— Esse vai ser ministro — sentenciou o pai, logo que o garoto nasceu.
— E você, com esse ordenado mixo de servente, tem lá poder pra fazer nosso filho ministro? — duvidou a mãe.
— Então, só porque meu ordenado é mixo ele não pode ser ministro? A Rádio Nacional deu que Abraão Lincoln trabalhava de cortar lenha no mato e chegou a presidente dos Estados Unidos.
— Isso foi nos Estados Unidos.
— E daí? Nem eu estou querendo tanto pra ele. Só quero uma de ministro.
— Tonzinho, deixa isso pra lá.
— Pra começar, a gente convida o ministro pra padrinho dele.
— O ministro não vai aceitar.
— Não vai por quê? Trabalho no gabinete há dois anos.
— Ele é muito importante, filho.
— Por isso mesmo. Com padrinho importante, o garotinho começa logo a ser importante.
— O ministro é tão ocupado, você mesmo diz. Vê lá se tem tempo pra batizar filho de pobre.
— Pois sim. Ele me trata com toda a consideração, de igual pra igual. Hoje mesmo eu faço o convite.
Fez. O ministro não pôde comparecer, mas enviou representante. Era quase a mesma coisa. Na hora de dizer o nome do menino, o pai não vacilou; disse bem sonoro:
— Ministro.
— Como? — estranhou o padre.
— Ministro, sim senhor.
A mulher ia atalhar: “Tonzinho, não foi Antônio de Fátima que a gente combinou?”, mas era tarde.
No cartório, também estranharam:
— Ministro por quê?
— Porque eu escolhi. Acho lindo.
— Não é nome próprio.
— Pois eu cá acho muito próprio. Não tem aí uma família chamada Ministério, aliás com pessoas distintas, médicos, dentistas etc.?
— Tem.
— Pois então. Meu filho é Ministro, só isso. Ministro Alves da Silva, futuro cidadão útil à pátria. Tem alguma coisa demais?

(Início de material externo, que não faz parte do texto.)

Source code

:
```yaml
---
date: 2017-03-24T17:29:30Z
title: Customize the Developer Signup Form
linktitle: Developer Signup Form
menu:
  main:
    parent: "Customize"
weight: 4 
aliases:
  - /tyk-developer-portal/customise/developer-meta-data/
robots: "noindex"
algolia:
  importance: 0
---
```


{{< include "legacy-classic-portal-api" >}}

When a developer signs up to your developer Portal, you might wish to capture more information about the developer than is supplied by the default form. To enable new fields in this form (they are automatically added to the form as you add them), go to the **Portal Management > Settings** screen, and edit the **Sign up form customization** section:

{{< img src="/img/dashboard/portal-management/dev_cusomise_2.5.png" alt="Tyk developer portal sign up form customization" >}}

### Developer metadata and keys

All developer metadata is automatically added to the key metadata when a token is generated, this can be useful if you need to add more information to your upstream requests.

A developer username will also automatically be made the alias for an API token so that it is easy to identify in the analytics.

O garoto registrou-se. Cresceu. Na escola, a princípio achavam-lhe graça no nome. Parecia apelido. Depois, o costume. Há nomes mais estranhos. Ministro não era o primeiro da classe, também não foi dos últimos.
Já moço, o leque das opções não se abriu para ele. Entre o ofício sem brilho e o andar térreo da burocracia, acabou sendo, como o pai, servente de repartição. Promovido a contínuo.
— Eu não disse? — festejou o pai. — Começou a subir.
O máximo que subiu foi trabalhar no gabinete do ministro.
— Ministro, o senhor ministro está chamando.
— Ministro, já providenciou o cafezinho do senhor ministro?
— Sabe quem telefonou pra você, Ministro? A senhora do senhor ministro. Diz que você prometeu ir lá consertar umas goteiras e esqueceu.
— Ministro! Roncando na hora do expediente?!
Começaram os equívocos:
— Telefonema para o Ministro.
— Qual? O Ministro ou o senhor ministro?
— Esse Ministro é um cretino! Me fez esperar uma hora nesta poltrona!
— Perdão, deputado, o senhor está ofendendo o senhor ministro.
— Eu? Eu? Estou me referindo a esse animal, esse…
Até que se apurasse que o animal era Ministro, o contínuo — que confusão! O ministro de Estado, ciente da confusão, recomendou ao assessor:
— Faça esse homem trocar de nome.
— Impossível, senhor ministro. É o seu título de honra.
— Então suma com ele da minha vista.
Mandaram-no para uma vaga repartição de vago departamento. Queixou-se ao pai, aposentado, que isso de se chamar Ministro não conduz a grandes coisas e pode até atrasar a vida.
— Ora, meu filho, hoje no bueiro, amanhã no Pão de Açúcar. E você não tem de que se queixar. Num momento em que tanta gente importante sua a camisa pra ser ministro, e fica olhando pro céu pra ver se baixa um signo do astral, você já é, você sempre foi Ministro, de nascença! de direito! E não depende de governo nenhum pra continuar a ser, até a morte!
Abraçaram-se, chorando.
Fonte:
Carlos Drummond de Andrade. 70 Historinhas. São Paulo: Companhia das Letras, 2009.